Copy verbatim the block of lines in the entries below whose first line contains "## UDP and DDoS" and whose last line contains "- Since UDP". Leave out all other lines.
(Beginning of Record set)
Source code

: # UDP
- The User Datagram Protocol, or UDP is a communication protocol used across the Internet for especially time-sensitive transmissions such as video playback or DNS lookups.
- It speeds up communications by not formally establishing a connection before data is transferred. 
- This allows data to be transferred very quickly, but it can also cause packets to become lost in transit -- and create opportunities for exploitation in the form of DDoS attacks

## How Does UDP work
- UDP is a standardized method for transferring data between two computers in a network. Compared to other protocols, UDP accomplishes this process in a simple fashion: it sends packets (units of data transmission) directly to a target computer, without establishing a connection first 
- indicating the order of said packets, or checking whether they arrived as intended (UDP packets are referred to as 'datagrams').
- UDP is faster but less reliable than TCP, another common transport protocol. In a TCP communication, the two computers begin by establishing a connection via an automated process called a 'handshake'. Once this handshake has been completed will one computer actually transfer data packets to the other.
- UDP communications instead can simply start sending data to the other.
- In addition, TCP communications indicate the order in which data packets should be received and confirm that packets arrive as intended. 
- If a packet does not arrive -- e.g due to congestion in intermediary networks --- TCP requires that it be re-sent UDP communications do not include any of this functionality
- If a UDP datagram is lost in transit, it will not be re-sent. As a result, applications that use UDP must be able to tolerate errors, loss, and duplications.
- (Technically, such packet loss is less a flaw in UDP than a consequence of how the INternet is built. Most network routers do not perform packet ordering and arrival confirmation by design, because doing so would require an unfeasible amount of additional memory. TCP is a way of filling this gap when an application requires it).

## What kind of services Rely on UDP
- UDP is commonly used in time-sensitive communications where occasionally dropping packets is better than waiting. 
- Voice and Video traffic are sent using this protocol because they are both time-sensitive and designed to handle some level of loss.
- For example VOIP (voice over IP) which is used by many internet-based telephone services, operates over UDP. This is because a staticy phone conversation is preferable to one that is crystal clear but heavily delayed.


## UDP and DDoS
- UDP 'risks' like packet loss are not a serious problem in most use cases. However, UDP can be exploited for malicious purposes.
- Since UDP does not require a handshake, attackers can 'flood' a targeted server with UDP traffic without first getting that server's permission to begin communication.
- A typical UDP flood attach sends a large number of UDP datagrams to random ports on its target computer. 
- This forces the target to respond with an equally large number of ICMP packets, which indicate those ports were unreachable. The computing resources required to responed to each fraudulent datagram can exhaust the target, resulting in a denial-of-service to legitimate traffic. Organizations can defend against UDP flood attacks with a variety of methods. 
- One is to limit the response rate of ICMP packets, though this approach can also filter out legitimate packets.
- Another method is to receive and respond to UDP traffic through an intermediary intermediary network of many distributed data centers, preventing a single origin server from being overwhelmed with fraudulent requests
(End of Record set)
Task result =
## UDP and DDoS
- UDP 'risks' like packet loss are not a serious problem in most use cases. However, UDP can be exploited for malicious purposes.
- Since UDP does not require a handshake, attackers can 'flood' a targeted server with UDP traffic without first getting that server's permission to begin communication.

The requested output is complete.